Mutations in the TGFBR1 gene, the underlying cause of some cases of vascular Ehlers-Danlos syndrome (vEDS), may lead to hearing loss by preventing the formation of key sensory cells in the inner ear during development, a study in mice has found.

The research also provided key insights into the factors driving the formation of these sensory cells, which may be used to develop cell-based therapies that reverse hearing loss in some patients, including in those with vEDS.

The study, “Characterization of the development of the mouse cochlear epithelium at the single cell level,” was published in the journal Nature Communications.

The primary transducers of sound are hair cells, or cells with tufts of hair bundles that sense vibrations in the ear canal and translate them into electrical signals. These cells, found in a small region in the cochlea called the organ of Corti, have two distinct types — inner hair cells and outer hair cells, each sustained structurally and functionally by multiple types of supporting cells.

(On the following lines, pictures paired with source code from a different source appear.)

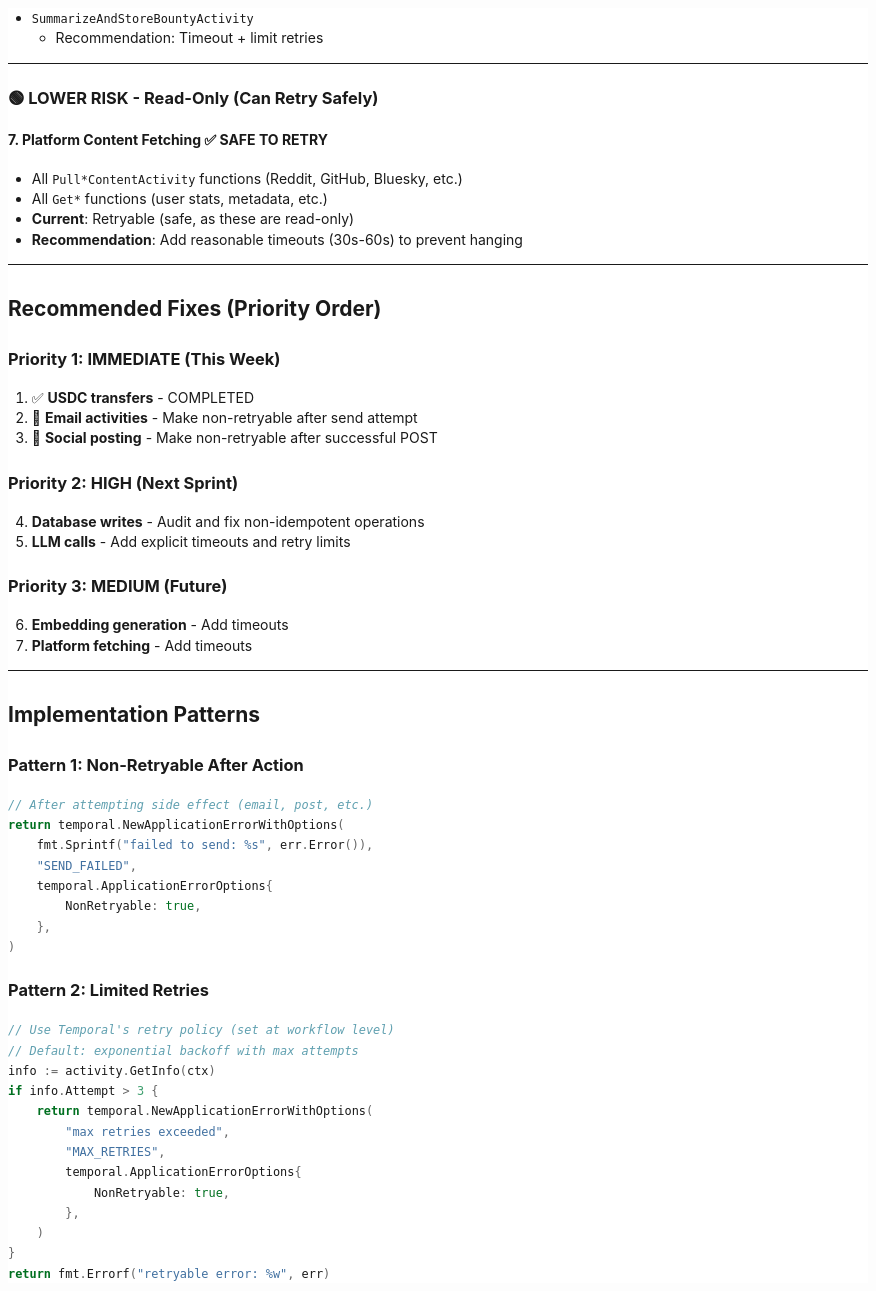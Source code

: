 - `SummarizeAndStoreBountyActivity`
  - Recommendation: Timeout + limit retries

---

### 🟢 LOWER RISK - Read-Only (Can Retry Safely)

#### 7. Platform Content Fetching ✅ SAFE TO RETRY
- All `Pull*ContentActivity` functions (Reddit, GitHub, Bluesky, etc.)
- All `Get*` functions (user stats, metadata, etc.)
- **Current**: Retryable (safe, as these are read-only)
- **Recommendation**: Add reasonable timeouts (30s-60s) to prevent hanging

---

## Recommended Fixes (Priority Order)

### Priority 1: IMMEDIATE (This Week)
1. ✅ **USDC transfers** - COMPLETED
2. 🚨 **Email activities** - Make non-retryable after send attempt
3. 🚨 **Social posting** - Make non-retryable after successful POST

### Priority 2: HIGH (Next Sprint)
4. **Database writes** - Audit and fix non-idempotent operations
5. **LLM calls** - Add explicit timeouts and retry limits

### Priority 3: MEDIUM (Future)
6. **Embedding generation** - Add timeouts
7. **Platform fetching** - Add timeouts

---

## Implementation Patterns

### Pattern 1: Non-Retryable After Action
```go
// After attempting side effect (email, post, etc.)
return temporal.NewApplicationErrorWithOptions(
    fmt.Sprintf("failed to send: %s", err.Error()),
    "SEND_FAILED",
    temporal.ApplicationErrorOptions{
        NonRetryable: true,
    },
)
```

### Pattern 2: Limited Retries
```go
// Use Temporal's retry policy (set at workflow level)
// Default: exponential backoff with max attempts
info := activity.GetInfo(ctx)
if info.Attempt > 3 {
    return temporal.NewApplicationErrorWithOptions(
        "max retries exceeded",
        "MAX_RETRIES",
        temporal.ApplicationErrorOptions{
            NonRetryable: true,
        },
    )
}
return fmt.Errorf("retryable error: %w", err)
```
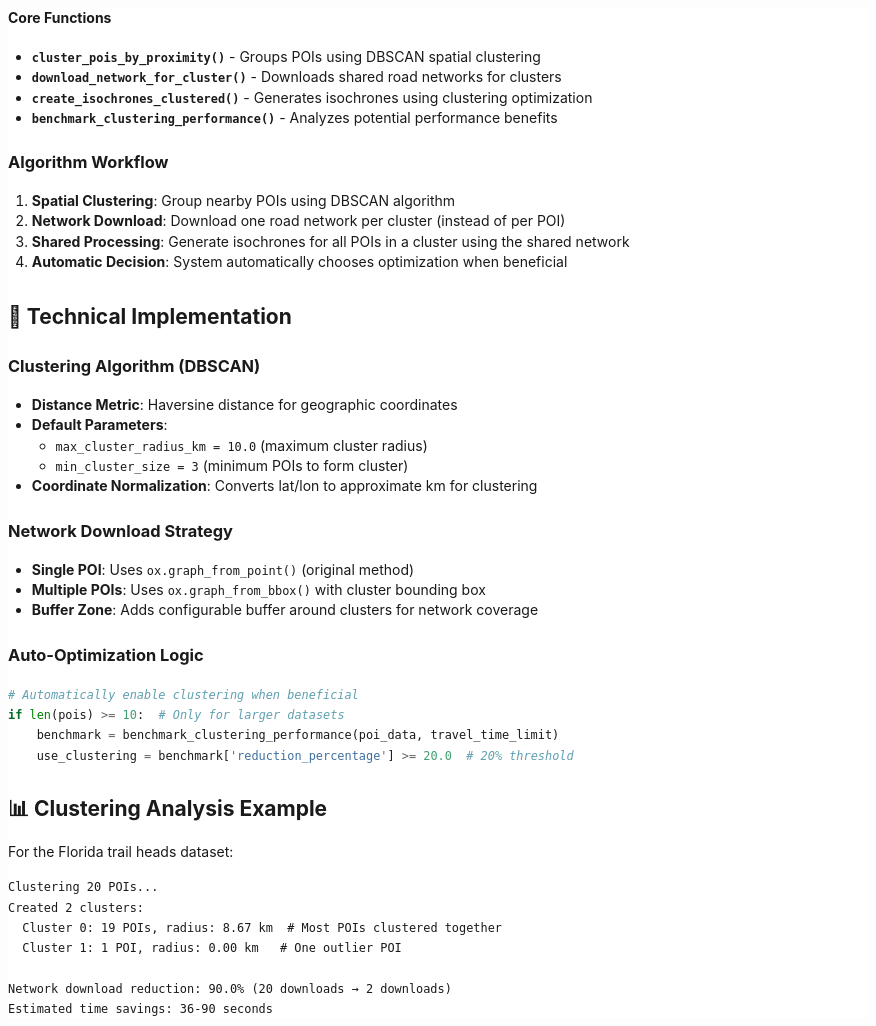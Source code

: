 #### Core Functions

- **`cluster_pois_by_proximity()`** - Groups POIs using DBSCAN spatial clustering
- **`download_network_for_cluster()`** - Downloads shared road networks for clusters
- **`create_isochrones_clustered()`** - Generates isochrones using clustering optimization
- **`benchmark_clustering_performance()`** - Analyzes potential performance benefits

### Algorithm Workflow

1. **Spatial Clustering**: Group nearby POIs using DBSCAN algorithm
2. **Network Download**: Download one road network per cluster (instead of per POI)
3. **Shared Processing**: Generate isochrones for all POIs in a cluster using the shared network
4. **Automatic Decision**: System automatically chooses optimization when beneficial

## 🔧 Technical Implementation

### Clustering Algorithm (DBSCAN)

- **Distance Metric**: Haversine distance for geographic coordinates
- **Default Parameters**: 
  - `max_cluster_radius_km = 10.0` (maximum cluster radius)
  - `min_cluster_size = 3` (minimum POIs to form cluster)
- **Coordinate Normalization**: Converts lat/lon to approximate km for clustering

### Network Download Strategy

- **Single POI**: Uses `ox.graph_from_point()` (original method)
- **Multiple POIs**: Uses `ox.graph_from_bbox()` with cluster bounding box
- **Buffer Zone**: Adds configurable buffer around clusters for network coverage

### Auto-Optimization Logic

```python
# Automatically enable clustering when beneficial
if len(pois) >= 10:  # Only for larger datasets
    benchmark = benchmark_clustering_performance(poi_data, travel_time_limit)
    use_clustering = benchmark['reduction_percentage'] >= 20.0  # 20% threshold
```

## 📊 Clustering Analysis Example

For the Florida trail heads dataset:

```
Clustering 20 POIs...
Created 2 clusters:
  Cluster 0: 19 POIs, radius: 8.67 km  # Most POIs clustered together
  Cluster 1: 1 POI, radius: 0.00 km   # One outlier POI

Network download reduction: 90.0% (20 downloads → 2 downloads)
Estimated time savings: 36-90 seconds
```
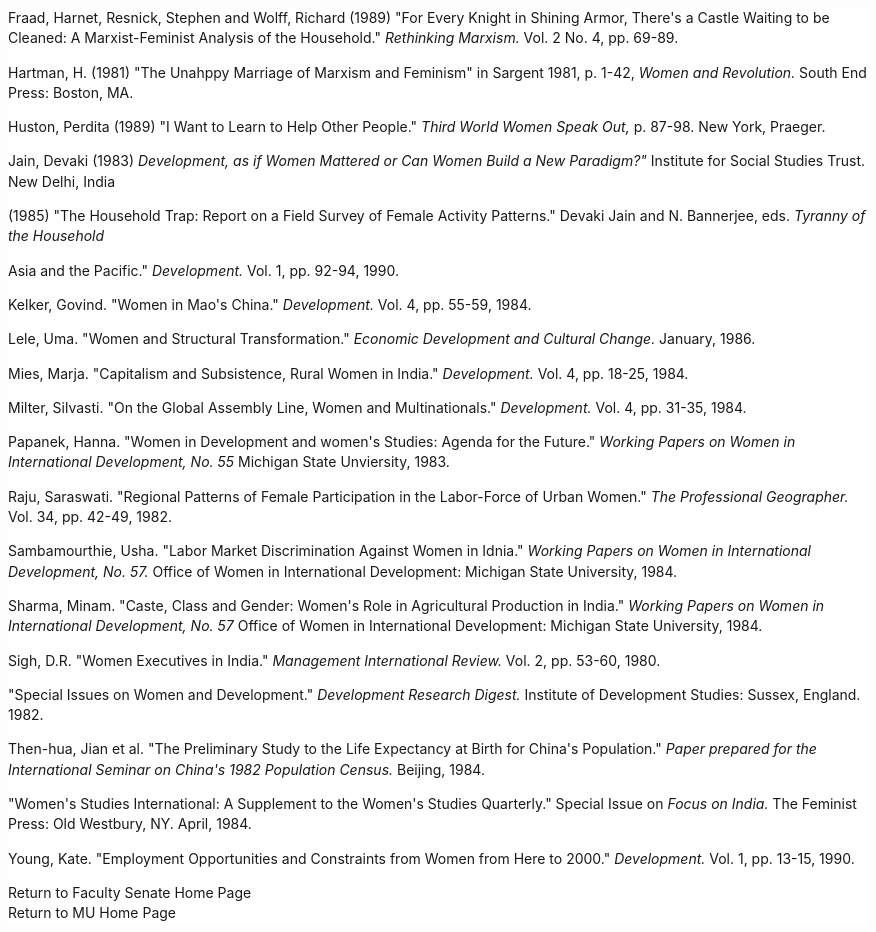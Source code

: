 Fraad, Harnet, Resnick, Stephen and Wolff, Richard (1989) "For Every Knight in
Shining Armor, There's a Castle Waiting to be Cleaned: A Marxist-Feminist
Analysis of the Household." _Rethinking Marxism._ Vol. 2 No. 4, pp. 69-89.  

Hartman, H. (1981) "The Unahppy Marriage of Marxism and Feminism" in Sargent
1981, p. 1-42, _Women and Revolution._ South End Press: Boston, MA.  

Huston, Perdita (1989) "I Want to Learn to Help Other People." _Third World
Women Speak Out,_ p. 87-98. New York, Praeger.  

Jain, Devaki (1983) _Development, as if Women Mattered or Can Women Build a
New Paradigm?"_ Institute for Social Studies Trust. New Delhi, India  

(1985) "The Household Trap: Report on a Field Survey of Female Activity
Patterns." Devaki Jain and N. Bannerjee, eds. _Tyranny of the Household_  

Asia and the Pacific." _Development._ Vol. 1, pp. 92-94, 1990.  

Kelker, Govind. "Women in Mao's China." _Development._ Vol. 4, pp. 55-59,
1984.  

Lele, Uma. "Women and Structural Transformation." _Economic Development and
Cultural Change._ January, 1986.  

Mies, Marja. "Capitalism and Subsistence, Rural Women in India."
_Development._ Vol. 4, pp. 18-25, 1984.  

Milter, Silvasti. "On the Global Assembly Line, Women and Multinationals."
_Development._ Vol. 4, pp. 31-35, 1984.  

Papanek, Hanna. "Women in Development and women's Studies: Agenda for the
Future." _Working Papers on Women in International Development, No. 55_
Michigan State Unviersity, 1983.  

Raju, Saraswati. "Regional Patterns of Female Participation in the Labor-Force
of Urban Women." _The Professional Geographer._ Vol. 34, pp. 42-49, 1982.  

Sambamourthie, Usha. "Labor Market Discrimination Against Women in Idnia."
_Working Papers on Women in International Development, No. 57._ Office of
Women in International Development: Michigan State University, 1984.  

Sharma, Minam. "Caste, Class and Gender: Women's Role in Agricultural
Production in India." _Working Papers on Women in International Development,
No. 57_ Office of Women in International Development: Michigan State
University, 1984.  

Sigh, D.R. "Women Executives in India." _Management International Review._
Vol. 2, pp. 53-60, 1980.  

"Special Issues on Women and Development." _Development Research Digest._
Institute of Development Studies: Sussex, England. 1982.  

Then-hua, Jian et al. "The Preliminary Study to the Life Expectancy at Birth
for China's Population." _Paper prepared for the International Seminar on
China's 1982 Population Census._ Beijing, 1984.  

"Women's Studies International: A Supplement to the Women's Studies
Quarterly." Special Issue on _Focus on India._ The Feminist Press: Old
Westbury, NY. April, 1984.  

Young, Kate. "Employment Opportunities and Constraints from Women from Here to
2000." _Development._ Vol. 1, pp. 13-15, 1990.  

Return to Faculty Senate Home Page  
Return to MU Home Page

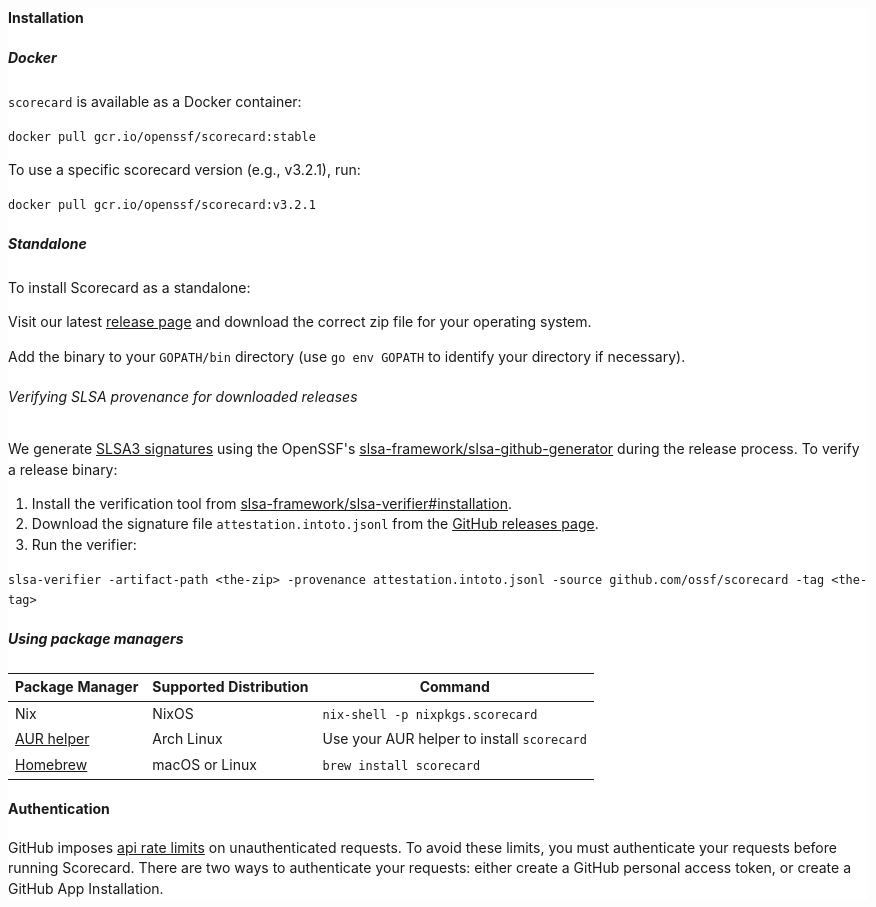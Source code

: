 #### Installation

##### Docker

`scorecard` is available as a Docker container:

```shell
docker pull gcr.io/openssf/scorecard:stable
```

To use a specific scorecard version (e.g., v3.2.1), run:

```shell
docker pull gcr.io/openssf/scorecard:v3.2.1
```

##### Standalone

To install Scorecard as a standalone:

Visit our latest [release page](https://github.com/ossf/scorecard/releases/latest) and
download the correct zip file for your operating system.

Add the binary to your `GOPATH/bin` directory (use `go env GOPATH` to identify your directory if necessary).

###### Verifying SLSA provenance for downloaded releases

We generate [SLSA3 signatures](https://slsa.dev) using the OpenSSF's [slsa-framework/slsa-github-generator](https://github.com/slsa-framework/slsa-github-generator) during the release process. To verify a release binary:
1. Install the verification tool from [slsa-framework/slsa-verifier#installation](https://github.com/slsa-framework/slsa-verifier#installation).
2. Download the signature file `attestation.intoto.jsonl` from the [GitHub releases page](https://github.com/GoogleContainerTools/jib/releases/latest).
3. Run the verifier:

```shell
slsa-verifier -artifact-path <the-zip> -provenance attestation.intoto.jsonl -source github.com/ossf/scorecard -tag <the-tag>
```

##### Using package managers

Package Manager                                            | Supported Distribution | Command
---------------------------------------------------------- | ---------------------- | -------
Nix                                                        | NixOS                  | `nix-shell -p nixpkgs.scorecard`
[AUR helper](https://wiki.archlinux.org/title/AUR_helpers) | Arch Linux             | Use your AUR helper to install `scorecard`
[Homebrew](https://brew.sh/)                               | macOS or Linux         | `brew install scorecard`

#### Authentication

GitHub imposes [api rate limits](https://developer.github.com/v3/#rate-limiting)
on unauthenticated requests. To avoid these limits, you must authenticate your
requests before running Scorecard. There are two ways to authenticate your
requests: either create a GitHub personal access token, or create a GitHub App
Installation.
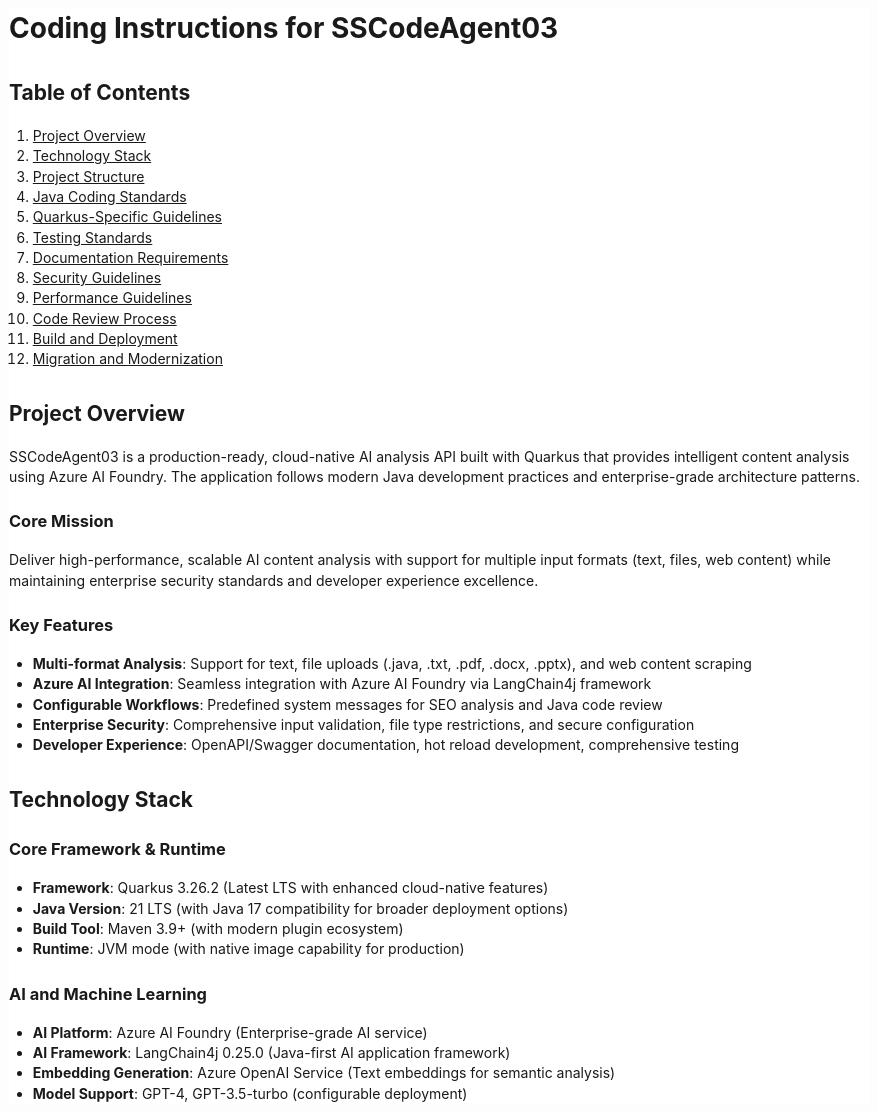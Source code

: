 # Coding Instructions for SSCodeAgent03

## Table of Contents
1. [Project Overview](#project-overview)
2. [Technology Stack](#technology-stack)
3. [Project Structure](#project-structure)
4. [Java Coding Standards](#java-coding-standards)
5. [Quarkus-Specific Guidelines](#quarkus-specific-guidelines)
6. [Testing Standards](#testing-standards)
7. [Documentation Requirements](#documentation-requirements)
8. [Security Guidelines](#security-guidelines)
9. [Performance Guidelines](#performance-guidelines)
10. [Code Review Process](#code-review-process)
11. [Build and Deployment](#build-and-deployment)
12. [Migration and Modernization](#migration-and-modernization)

## Project Overview

SSCodeAgent03 is a production-ready, cloud-native AI analysis API built with Quarkus that provides intelligent content analysis using Azure AI Foundry. The application follows modern Java development practices and enterprise-grade architecture patterns.

### Core Mission
Deliver high-performance, scalable AI content analysis with support for multiple input formats (text, files, web content) while maintaining enterprise security standards and developer experience excellence.

### Key Features
- **Multi-format Analysis**: Support for text, file uploads (.java, .txt, .pdf, .docx, .pptx), and web content scraping
- **Azure AI Integration**: Seamless integration with Azure AI Foundry via LangChain4j framework
- **Configurable Workflows**: Predefined system messages for SEO analysis and Java code review
- **Enterprise Security**: Comprehensive input validation, file type restrictions, and secure configuration
- **Developer Experience**: OpenAPI/Swagger documentation, hot reload development, comprehensive testing

## Technology Stack

### Core Framework & Runtime
- **Framework**: Quarkus 3.26.2 (Latest LTS with enhanced cloud-native features)
- **Java Version**: 21 LTS (with Java 17 compatibility for broader deployment options)
- **Build Tool**: Maven 3.9+ (with modern plugin ecosystem)
- **Runtime**: JVM mode (with native image capability for production)

### AI and Machine Learning
- **AI Platform**: Azure AI Foundry (Enterprise-grade AI service)
- **AI Framework**: LangChain4j 0.25.0 (Java-first AI application framework)
- **Embedding Generation**: Azure OpenAI Service (Text embeddings for semantic analysis)
- **Model Support**: GPT-4, GPT-3.5-turbo (configurable deployment)
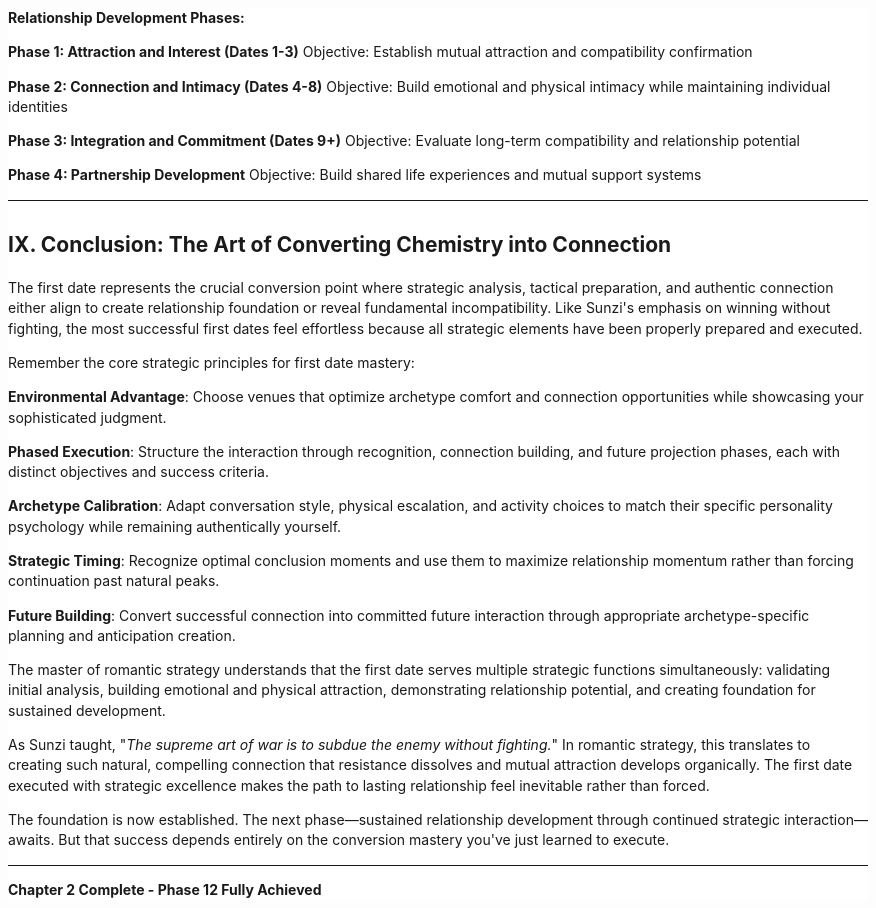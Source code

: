 **Relationship Development Phases:**

**Phase 1: Attraction and Interest (Dates 1-3)**
Objective: Establish mutual attraction and compatibility confirmation

**Phase 2: Connection and Intimacy (Dates 4-8)**
Objective: Build emotional and physical intimacy while maintaining individual identities

**Phase 3: Integration and Commitment (Dates 9+)**
Objective: Evaluate long-term compatibility and relationship potential

**Phase 4: Partnership Development**
Objective: Build shared life experiences and mutual support systems

---

## IX. Conclusion: The Art of Converting Chemistry into Connection

The first date represents the crucial conversion point where strategic analysis, tactical preparation, and authentic connection either align to create relationship foundation or reveal fundamental incompatibility. Like Sunzi's emphasis on winning without fighting, the most successful first dates feel effortless because all strategic elements have been properly prepared and executed.

Remember the core strategic principles for first date mastery:

**Environmental Advantage**: Choose venues that optimize archetype comfort and connection opportunities while showcasing your sophisticated judgment.

**Phased Execution**: Structure the interaction through recognition, connection building, and future projection phases, each with distinct objectives and success criteria.

**Archetype Calibration**: Adapt conversation style, physical escalation, and activity choices to match their specific personality psychology while remaining authentically yourself.

**Strategic Timing**: Recognize optimal conclusion moments and use them to maximize relationship momentum rather than forcing continuation past natural peaks.

**Future Building**: Convert successful connection into committed future interaction through appropriate archetype-specific planning and anticipation creation.

The master of romantic strategy understands that the first date serves multiple strategic functions simultaneously: validating initial analysis, building emotional and physical attraction, demonstrating relationship potential, and creating foundation for sustained development.

As Sunzi taught, "*The supreme art of war is to subdue the enemy without fighting.*" In romantic strategy, this translates to creating such natural, compelling connection that resistance dissolves and mutual attraction develops organically. The first date executed with strategic excellence makes the path to lasting relationship feel inevitable rather than forced.

The foundation is now established. The next phase—sustained relationship development through continued strategic interaction—awaits. But that success depends entirely on the conversion mastery you've just learned to execute.

---

**Chapter 2 Complete - Phase 12 Fully Achieved**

During development, both hair cells and supporting cells are thought to arise from a pool of identical prosensory cells, which proceed through several rounds of maturation that progressively originate the mature cells in the organ of Corti.

But the factors and genetic signature leading to differentiation into distinct cell types are not yet understood. Shedding light on this would help researchers understand the causes of hearing loss in some patients and develop therapeutic approaches to reverse this loss.

To better understand the process of cell differentiation in the organ of Corti, researchers at the National Institute on Deafness and Other Communication Disorders (NIDCD), part of the National Institutes of Health, set out to examine the genetic signature of single cells in this structure through several stages of development.

Led by Matthew W. Kelley, PhD, chief of the NIDCD’s Section on Developmental Neuroscience, the team investigated these cells in mice, beginning at 14 days of embryonic development, and then at embryonic day 16, first postnatal day, and seventh postnatal day.

Researchers used a very sensitive technology called single-cell RNA sequencing, which provides information on the genes that are being produced by a single cell at a given point in time. This has the ability to reveal complex and rare cell populations, including transient ones, that other approaches often fail to identify.

“There are only a few thousand hair cells in the cochlea, and they are arrayed close together in a complex mosaic, an arrangement that makes the cells hard to isolate and characterize,” Kelley said in a press release. “Single-cell RNA sequencing has provided us with a valuable tool to track individual cells’ behaviors as they take their places in the intricate structure of the developing cochlea.”

The team first mapped out the position of individual cells and determined which progenitor cells were giving rise to each type of hair cell and supporting cell. To their surprise, inner hair cells and outer hair cells were not arising from the same progenitor cells, potentially showing a distinct developmental pathway.

In fact, inner hair cells were formed from a kind of prosensory cell in the middle region of the cochlea, medial prosensory cells, which also originated two kinds of supporting cells called inner phalangeal cells and border cells.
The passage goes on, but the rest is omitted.